In the k8s documentation they say:
(If you need access to multiple registries, you can create one secret
for each registry. Kubelet will merge any imagePullSecrets into a
single virtual .docker/config.json)
and so the POD definition should be something like this:
apiVersion: v1
kind: Pod
spec:
containers:
- name: ...
imagePullSecrets:
- name: secret1
- name: secret2
- ....
- name: secretN
Now I am not sure how K8S will pick the right secret for each image? will all secrets be verified one by one each time? and how K8S will handle the failed retries? and if a specific amount of unauthorized retries could lead to some lock state in k8sor docker registries?
/ Thanks
You can use following script to add two authentications in one secret
#!/bin/bash
u1="user_1_here"
p1="password_1_here"
auth1=$(echo -n "$u1:$p1" | base64 -w0)
u2="user_2_here"
p2="password_2_here"
auth2=$(echo -n "$u2:$p2" | base64 -w0)
cat <<EOF > docker_config.json
{
"auths": {
"repo1_name_here": {
"auth": "$auth1"
},
"repo2_name_here": {
"auth": "$auth2"
}
}
}
EOF
base64 -w0 docker_config.json > docker_config_b64.json
cat <<EOF | kubectl apply -f -
apiVersion: v1
type: kubernetes.io/dockerconfigjson
kind: Secret
data:
.dockerconfigjson: $(cat docker_config_b64.json)
metadata:
name: specify_secret_name_here
namespace: specify_namespace_here
EOF
Kubernetes isn't going to try all secrets until find the correct. When you create the secret, you are referencing that it's a docker registry:
$ kubectl create secret docker-registry user1-secret --docker-server=https://index.docker.io/v1/ --docker-username=user1 --docker-password=PASSWORD456 --docker-email=user1#email.com
$ kubectl create secret docker-registry user2-secret --docker-server=https://index.docker.io/v1/ --docker-username=user2 --docker-password=PASSWORD123 --docker-email=user2#email.com
$ kubectl get secrets user1-secret -o yaml
apiVersion: v1
data:
.dockerconfigjson: eyJhdXRocyI6eyJkb2NrZXIuZXhhbXBsZS5jb20iOnsidXNlcm5hbWUiOiJrdWJlIiwicGFzc3dvcmQiOiJQV19TVFJJTkciLCJlbWFpbCI6Im15QGVtYWlsLmNvbSIsImF1dGgiOiJhM1ZpWlRwUVYxOVRWRkpKVGtjPSJ9fX0=
kind: Secret
metadata:
creationTimestamp: "2020-01-13T13:15:52Z"
name: user1-secret
namespace: default
resourceVersion: "1515301"
selfLink: /api/v1/namespaces/default/secrets/user1-secret
uid: d2f3bb0c-3606-11ea-a202-42010a8000ad
type: kubernetes.io/dockerconfigjson
As you can see, type is kubernetes.io/dockerconfigjson is telling Kubernetes to treat this differently.

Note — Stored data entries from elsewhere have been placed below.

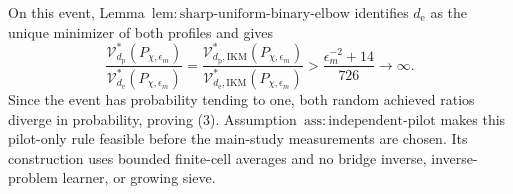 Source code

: On this event, Lemma~\(\mathrm{lem{:}sharp\text{-}uniform\text{-}binary\text{-}elbow}\) identifies \(d_{\mathrm e}\) as the unique minimizer of both profiles and gives
\[
 \frac{\mathcal V_{d_{\mathrm p}}^*(P_{\chi,\epsilon_m})}
 {\mathcal V_{d_{\mathrm e}}^*(P_{\chi,\epsilon_m})}
 =\frac{\mathcal V_{d_{\mathrm p},\mathrm{IKM}}^*(P_{\chi,\epsilon_m})}
 {\mathcal V_{d_{\mathrm e},\mathrm{IKM}}^*(P_{\chi,\epsilon_m})}
 >\frac{\epsilon_m^{-2}+14}{726}\longrightarrow\infty.  \tag{46}
\]
Since the event has probability tending to one, both random achieved ratios diverge in probability, proving (3). Assumption~\(\mathrm{ass{:}independent\text{-}pilot}\) makes this pilot-only rule feasible before the main-study measurements are chosen. Its construction uses bounded finite-cell averages and no bridge inverse, inverse-problem learner, or growing sieve.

So, when you reference the address of your container as magic.example.com/magic-image on your yaml, Kubernetes will have enough information to connect the dots and use the right secret to pull your image.
apiVersion: v1
kind: Pod
metadata:
name: busyboxes
namespace: default
spec:
imagePullSecrets:
- name: user1-secret
- name: user2-secret
containers:
- name: jenkins
image: user1/jenkins
imagePullPolicy: Always
- name: busybox
image: user2/busybox
imagePullPolicy: Always
So as this example describes, it's possible to have 2 or more docker registry secrets with the same --docker-server value. Kubernetes will manage to take care of it seamlessly.